START DATA SUPPLIED

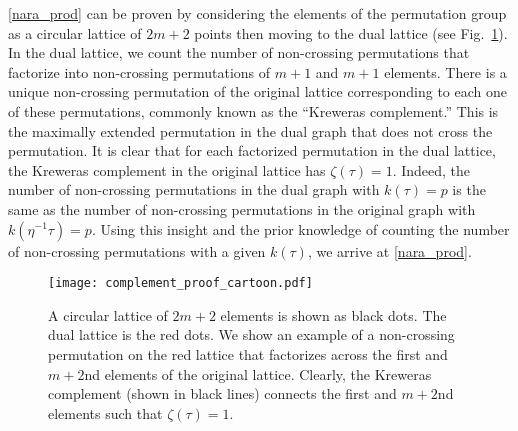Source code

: \documentclass[a4paper,11pt]{article}
\begin{document}
\begin{enumerate}
\eqref{nara_prod} can be proven by considering the elements of the permutation group as a circular lattice of $2m + 2$ points then moving to the dual lattice (see Fig.~\ref{complement_proof}). In the dual lattice, we count the number of non-crossing permutations that factorize into non-crossing permutations of $m + 1$ and $m+ 1$ elements. There is a unique non-crossing permutation of the original lattice corresponding to each one of these permutations, commonly known as the ``Kreweras complement.'' This is the maximally extended permutation in the dual graph that does not cross the permutation. It is clear that for each factorized permutation in the dual lattice, the Kreweras complement in the original lattice has $\zeta(\tau) = 1$. Indeed, the number of non-crossing permutations in the dual graph with $k(\tau) = p$ is the same as the number of non-crossing permutations in the original graph with $k(\eta^{-1}\tau) = p$. Using this insight and the prior knowledge of counting the number of non-crossing permutations with a given $k(\tau)$, we arrive at \eqref{nara_prod}.
\begin{figure}
\centering
\texttt{[image: complement\_proof\_cartoon.pdf]}
\caption{A circular lattice of $2m + 2$ elements is shown as black dots. The dual lattice is the red dots. We show an example of a non-crossing permutation on the red lattice that factorizes across the first and $m + 2$nd elements of the original lattice. Clearly, the Kreweras complement (shown in black lines) connects the first and $m + 2$nd elements such that $\zeta(\tau) = 1$. }
\label{complement_proof}
\end{figure}



\end{enumerate}
\end{document}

END DATA SUPPLIED

*TASK STATEMENT*: Select the lines from the entries that include the word "begin".

*RESPONSE BOX*:
\begin{document}
\begin{enumerate}
\begin{figure}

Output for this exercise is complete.